# 110 Yards Target Shooting With More Than 400fps



## torsten (Feb 9, 2010)

Hi guys,

had a few nice shooting days the last weekend and did a couple videos. Long distance shooting with fast bands








Here is the first vid:






Enjoy!

Torsten


----------



## AJW (Apr 24, 2011)

As always, fantastic shooting Torsten!

Al


----------



## akmslingshots (Mar 2, 2012)

unreal


----------



## BCLuxor (Aug 24, 2010)

Enjoy these videos most, High speed shooting toward camera... brilliant please more updates Torsten


----------



## WILD BILL (Jan 26, 2012)

Tremendous!!

Bill


----------



## BCLuxor (Aug 24, 2010)

2:42 ball riccocets off tree nearly hitting camera?


----------



## Jakerock (Mar 8, 2012)

Heh... I saw the title and immediately knew who posted this... LOL.


----------



## batangx (Jan 27, 2012)

That is just awesome shooting. I do have a question though. I'm a total newbie, what are Fast Bands?


----------



## batangx (Jan 27, 2012)

Sorry, another question. What kind of ammo are you using?


----------



## Rayshot (Feb 1, 2010)

batangx said:


> Sorry, another question. What kind of ammo are you using?

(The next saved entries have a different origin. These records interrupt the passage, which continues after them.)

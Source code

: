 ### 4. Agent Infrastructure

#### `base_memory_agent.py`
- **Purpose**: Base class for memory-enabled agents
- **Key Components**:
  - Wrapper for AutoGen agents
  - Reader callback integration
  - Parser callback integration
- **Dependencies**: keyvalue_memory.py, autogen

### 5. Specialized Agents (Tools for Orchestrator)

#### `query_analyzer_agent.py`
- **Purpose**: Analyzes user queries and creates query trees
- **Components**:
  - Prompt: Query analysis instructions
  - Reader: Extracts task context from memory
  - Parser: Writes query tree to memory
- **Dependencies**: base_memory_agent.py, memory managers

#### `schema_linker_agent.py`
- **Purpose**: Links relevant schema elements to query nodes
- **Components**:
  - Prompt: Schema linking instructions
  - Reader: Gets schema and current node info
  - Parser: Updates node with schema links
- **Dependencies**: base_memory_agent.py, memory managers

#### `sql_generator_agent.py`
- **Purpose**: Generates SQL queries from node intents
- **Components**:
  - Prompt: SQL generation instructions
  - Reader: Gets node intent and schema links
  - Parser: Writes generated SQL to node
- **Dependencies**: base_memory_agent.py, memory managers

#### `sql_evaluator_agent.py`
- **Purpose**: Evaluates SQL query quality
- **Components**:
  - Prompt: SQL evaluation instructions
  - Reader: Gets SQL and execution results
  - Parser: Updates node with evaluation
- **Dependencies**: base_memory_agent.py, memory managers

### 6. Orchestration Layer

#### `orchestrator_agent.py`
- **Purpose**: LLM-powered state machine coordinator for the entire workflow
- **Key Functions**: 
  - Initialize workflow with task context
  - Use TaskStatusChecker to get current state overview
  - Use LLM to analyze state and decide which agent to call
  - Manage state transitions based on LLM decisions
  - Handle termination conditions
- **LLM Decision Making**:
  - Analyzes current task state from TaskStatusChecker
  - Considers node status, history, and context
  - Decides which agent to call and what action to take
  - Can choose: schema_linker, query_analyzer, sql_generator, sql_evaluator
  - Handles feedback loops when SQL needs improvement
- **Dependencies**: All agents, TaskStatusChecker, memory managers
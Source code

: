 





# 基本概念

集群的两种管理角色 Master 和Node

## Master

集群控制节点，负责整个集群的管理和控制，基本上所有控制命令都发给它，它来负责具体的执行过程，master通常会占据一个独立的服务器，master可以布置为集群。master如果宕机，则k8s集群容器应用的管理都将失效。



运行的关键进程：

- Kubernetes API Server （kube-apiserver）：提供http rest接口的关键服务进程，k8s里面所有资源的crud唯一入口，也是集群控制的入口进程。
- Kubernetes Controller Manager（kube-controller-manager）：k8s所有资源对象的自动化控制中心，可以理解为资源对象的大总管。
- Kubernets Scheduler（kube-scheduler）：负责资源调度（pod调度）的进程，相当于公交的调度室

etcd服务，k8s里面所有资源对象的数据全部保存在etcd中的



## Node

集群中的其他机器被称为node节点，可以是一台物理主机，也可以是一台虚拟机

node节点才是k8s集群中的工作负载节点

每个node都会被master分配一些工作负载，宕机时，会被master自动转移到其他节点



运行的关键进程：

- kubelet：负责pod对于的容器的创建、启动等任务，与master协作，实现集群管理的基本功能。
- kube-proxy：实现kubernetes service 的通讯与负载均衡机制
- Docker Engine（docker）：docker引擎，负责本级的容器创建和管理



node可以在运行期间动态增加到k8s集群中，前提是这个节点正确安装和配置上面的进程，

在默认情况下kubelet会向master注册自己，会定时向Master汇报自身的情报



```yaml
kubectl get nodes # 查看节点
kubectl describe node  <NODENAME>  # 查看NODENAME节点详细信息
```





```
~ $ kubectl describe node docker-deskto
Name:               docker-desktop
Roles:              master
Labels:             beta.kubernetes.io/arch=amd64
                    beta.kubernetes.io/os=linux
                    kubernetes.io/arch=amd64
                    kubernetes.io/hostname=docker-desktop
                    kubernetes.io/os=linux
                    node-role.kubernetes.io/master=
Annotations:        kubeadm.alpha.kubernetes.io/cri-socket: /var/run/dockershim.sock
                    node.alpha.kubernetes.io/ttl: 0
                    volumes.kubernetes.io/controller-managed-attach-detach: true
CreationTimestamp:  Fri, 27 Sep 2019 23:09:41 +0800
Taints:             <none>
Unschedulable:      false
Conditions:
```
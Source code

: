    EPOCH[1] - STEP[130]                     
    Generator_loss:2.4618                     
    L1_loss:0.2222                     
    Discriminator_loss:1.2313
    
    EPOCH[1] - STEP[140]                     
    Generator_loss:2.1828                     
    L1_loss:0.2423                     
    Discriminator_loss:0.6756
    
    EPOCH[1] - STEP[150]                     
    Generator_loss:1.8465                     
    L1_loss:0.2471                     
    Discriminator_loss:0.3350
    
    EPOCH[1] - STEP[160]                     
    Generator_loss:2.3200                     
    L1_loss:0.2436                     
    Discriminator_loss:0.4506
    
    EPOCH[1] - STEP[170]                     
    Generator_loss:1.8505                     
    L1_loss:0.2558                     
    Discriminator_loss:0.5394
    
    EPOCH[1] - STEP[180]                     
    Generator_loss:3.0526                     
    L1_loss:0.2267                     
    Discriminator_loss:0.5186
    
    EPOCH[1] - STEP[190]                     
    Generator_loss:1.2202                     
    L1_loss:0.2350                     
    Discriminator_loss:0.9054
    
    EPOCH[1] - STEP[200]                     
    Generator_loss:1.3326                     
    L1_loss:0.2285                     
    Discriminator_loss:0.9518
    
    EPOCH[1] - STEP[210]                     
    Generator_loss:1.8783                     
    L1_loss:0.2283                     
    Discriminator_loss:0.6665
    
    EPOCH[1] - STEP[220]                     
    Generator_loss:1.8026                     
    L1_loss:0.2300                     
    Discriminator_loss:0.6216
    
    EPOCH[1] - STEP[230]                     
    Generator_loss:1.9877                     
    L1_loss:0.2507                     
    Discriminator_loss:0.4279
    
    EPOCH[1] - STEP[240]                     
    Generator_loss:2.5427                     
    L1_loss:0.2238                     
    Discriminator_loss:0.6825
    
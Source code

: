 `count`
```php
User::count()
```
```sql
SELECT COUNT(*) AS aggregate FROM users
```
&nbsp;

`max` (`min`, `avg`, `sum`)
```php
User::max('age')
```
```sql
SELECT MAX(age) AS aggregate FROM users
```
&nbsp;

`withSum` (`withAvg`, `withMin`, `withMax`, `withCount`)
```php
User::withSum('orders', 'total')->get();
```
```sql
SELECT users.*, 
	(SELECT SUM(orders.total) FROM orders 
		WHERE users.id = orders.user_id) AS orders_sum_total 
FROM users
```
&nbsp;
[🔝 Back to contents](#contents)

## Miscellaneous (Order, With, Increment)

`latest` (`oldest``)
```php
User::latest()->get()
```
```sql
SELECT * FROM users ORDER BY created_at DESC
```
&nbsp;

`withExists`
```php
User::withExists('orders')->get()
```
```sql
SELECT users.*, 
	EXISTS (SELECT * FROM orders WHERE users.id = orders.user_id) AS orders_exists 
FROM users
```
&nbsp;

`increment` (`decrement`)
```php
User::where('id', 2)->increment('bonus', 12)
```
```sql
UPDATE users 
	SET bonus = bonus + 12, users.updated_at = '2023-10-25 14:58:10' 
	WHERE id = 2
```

Hey Torsten, I too was curious what bands and dimensions you are using in this video. Also do you know what length your draw is?

Thanks!

Ray


----------



## Hrawk (Oct 25, 2010)

Check out his Youtube channel. He goes into great detail on the dimensions of his bands.

Also, fantastic shooting!


----------



## Rayshot (Feb 1, 2010)

Hrawk said:


> Check out his Youtube channel. He goes into great detail on the dimensions of his bands.
> 
> Also, fantastic shooting!


But I want to know what he was shooting in this vid.


----------



## batangx (Jan 27, 2012)

This video was awesome. He's like a sniper. Silent and deadly. I'll have to check out his youtube channel.


----------



## Mr.Teh (Feb 28, 2012)

.....Hey Torsten your shooting is awesome







I like your Videos ,
yeah batangx "like a sniper". Greetings Mr.Teh


----------



## Flatband (Dec 18, 2009)

So Cool Meister!!!!!!!!! Flatband


----------



## rem50 (Jan 5, 2012)

I could not even see that far! You are amazing!


----------



## Charles (Aug 26, 2010)

Superb shooting ... just wonderful!

Cheers ...... Charles


----------



## Bruno529 (Apr 8, 2012)

Excellent !


----------



## lightgeoduck (Apr 3, 2011)

Dude I really want you to know, that your vids never cease to amaze me, and appreciate you sharing them

LGD


----------



## Bill Hays (Aug 9, 2010)

Fun times!


----------



## torsten (Feb 9, 2010)

Rayshot said:


> Check out his Youtube channel. He goes into great detail on the dimensions of his bands.
> 
> Also, fantastic shooting!


But I want to know what he was shooting in this vid.
[/quote]

TB blue, cut to 26cm length, 22mm down to﻿ 8mm, 3 layers per side. Full butterfly - around 160cm draw.


----------



## torsten (Feb 9, 2010)

batangx said:


> Sorry, another question. What kind of ammo are you using?


9mm steel balls.
fast bands...for me: bands with more than 120 m/s (around 400fps).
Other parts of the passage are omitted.